Why did I resign from the Royal Society of New Zealand? – Garth Cooper
My reasons for resigning from the Royal Society of New Zealand relate to its loss of understanding of its raison d’être; suppression of free speech; failure to properly support science and science education; untoward political focus of management and governance processes; and prolonged defamation of myself and Professors Michael Corballis (now sadly deceased) and Robert Nola, by certain of its authorities.
My concerns do not apply to the Fellowship but to other aspects of the RS, and I acknowledge all those Fellows who share the central belief that “Science is Science”. I am grateful for my time of service with the RS Academy, for my many rewarding associations with members of the Fellowship, and for their substantive support throughout this process. Moreover, the Initial Investigatory Panel (IIP) established by RS to examine the complaints against me and Professor Nola, eventually recommended not to continue the investigation.
The events that in the end led me to resign followed on from my signing of the letter “In defence of science” (NZ Listener, 31 July 2021) along with six of my colleagues. Our combined expertise includes biology, biochemistry, psychology, education, philosophy of science, and medicine, and all of us are expert science educators and communicators.
I signed the letter to make clear, in a public forum, my opposition and deep concern about processes now underway in New Zealand that are evidently undermining literacy, numeracy, and science literacy, particularly amongst Māori children.
I have Maori heritage. For most children, a good education is often their best hope of improving their trajectory in life and I was raised in that belief. I did not experience anti-Māori bias. Real bias stems from the view that Māori can’t do things or participate fully in society because they’re Māori. Unfortunately, the partial substitution of mātauranga Maori for international-format science education, perhaps unintendedly, is implying that limitation.
Much of my career has been focussed on kaupapa (Māori agenda) research and teaching aimed at improving Māori health care delivery and Māori science education, on marae and in hospital and medical school/university settings. That focus has been literal – personally designing, writing, teaching, and executing novel and successful programmes in both Māori health and education. As part of my commitment to these objectives, I served on the national Health Research Council, including six years’ service on Te Komiti Māori with further years advising on Māori health development.

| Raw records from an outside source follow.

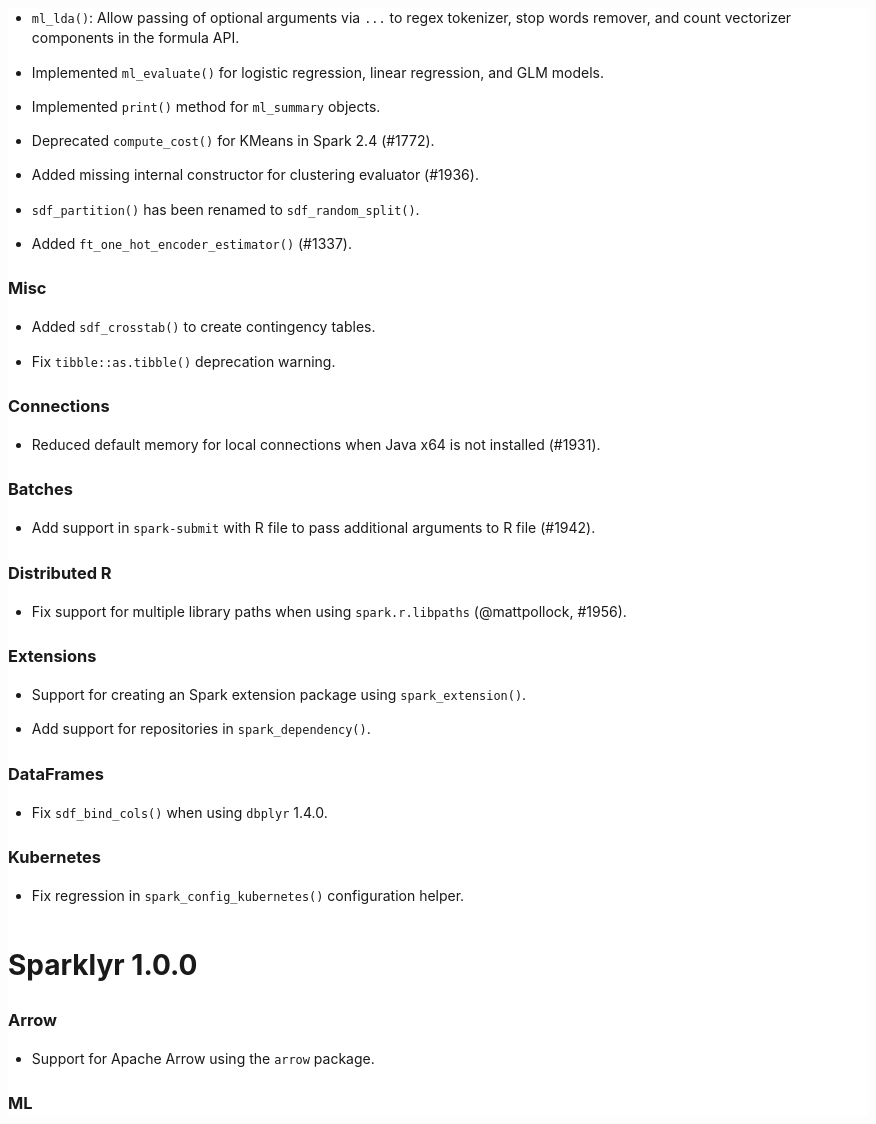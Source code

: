 - `ml_lda()`: Allow passing of optional arguments via `...` to regex tokenizer, stop words remover, and count vectorizer components in the formula API.

- Implemented `ml_evaluate()` for logistic regression, linear regression, and GLM models.

- Implemented `print()` method for `ml_summary` objects.

- Deprecated `compute_cost()` for KMeans in Spark 2.4 (#1772).

- Added missing internal constructor for clustering evaluator (#1936).

- `sdf_partition()` has been renamed to `sdf_random_split()`.

- Added `ft_one_hot_encoder_estimator()` (#1337).

### Misc

- Added `sdf_crosstab()` to create contingency tables.

- Fix `tibble::as.tibble()` deprecation warning.

### Connections

- Reduced default memory for local connections when Java x64 is not installed (#1931).

### Batches

- Add support in `spark-submit` with R file to pass additional arguments to R file (#1942).

### Distributed R

- Fix support for multiple library paths when using `spark.r.libpaths` (@mattpollock, #1956).

### Extensions

- Support for creating an Spark extension package using `spark_extension()`.

- Add support for repositories in `spark_dependency()`.

### DataFrames

- Fix `sdf_bind_cols()` when using `dbplyr` 1.4.0.

### Kubernetes

- Fix regression in `spark_config_kubernetes()` configuration helper.

# Sparklyr 1.0.0

### Arrow

- Support for Apache Arrow using the `arrow` package.

### ML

While treating many Māori in diabetes clinics, I turned my focus to kaupapa diabetes research, since this disease is a leading cause of disability and death amongst Māori. Inter alia, this work entailed visiting marae throughout the country to inform and seek endorsement of iwi.
With much dismay, I have been witnessing a recent profound undermining of the meaning of science in New Zealand, now underway with the introduction of mātauranga Māori education as having parity with sciences including mathematics, chemistry, biology, and physics. Mātauranga Māori should be taught, as we stated in our letter, but not as part of the national science curriculum.
An NCEA (NZ’s public examination system) working group referred to science as a “Western European invention”. We strongly objected to that particular characterization since science is universal. One recent extreme of some astonishing views being introduced, for example, claims that “to insist Māori children learn to read is an act of colonisation” (https://nzareblog.wordpress.com/2022/03/22/maori-literacy/).
Our letter also spoke against the NCEA report’s divisive suggestion that the colonising damage purportedly caused by science be taught nationally in schools as part of the NCEA curriculum. The particular view that underlies this problem originates, at least in part, with the concept that the New Zealand education system is a colonising force that needs to be ‘decolonised’ – these radical and divisive views promoted by some, are fundamentally antithetical to educational achievement and opportunity, more especially for Māori.
I have remained largely silent throughout the prolonged, conflicted, and defamatory RS management behaviours against us arising from our widely endorsed letter ‘In defence of science’. As a past member of the RS Academy, I had hoped that its overseers would in time come to understand that the role of RS has always been to protect good science and its servants, the scientists – that their role was not to support the redefinition of science itself.
Nor are those who currently guide and manage the RS absolved from their responsibility for condemning my, and my colleagues’ rights – and indeed obligations – to speak from our considerable individual and collective knowledge of accepted scientific processes, knowledge, and understanding. They should understand the fundamental requirement that all New Zealanders have the right to have an acceptable education based on sound principles of literacy, numeracy, and science literacy.
The quality of science education must be a central concern of RS. A key function of RS under section 6 of the Royal Society of New Zealand Act 1997 is “the advancement of science and technology education” (note that this does not include the advancement of humanities education).
The inherent bias against students in suggesting that rather than a sound grounding in mathematics, biology, chemistry and physics, there is to be parity with non-scientific systems such as mātauranga Māori, will be massively counterproductive for all students, but especially for Māori.
Māori are good students when they are afforded the proper opportunity to learn, and I have specific knowledge and experience of this based on my past formal roles in Maori education. Their right to unbiased access to optimal education, if they wish, should be protected vigorously.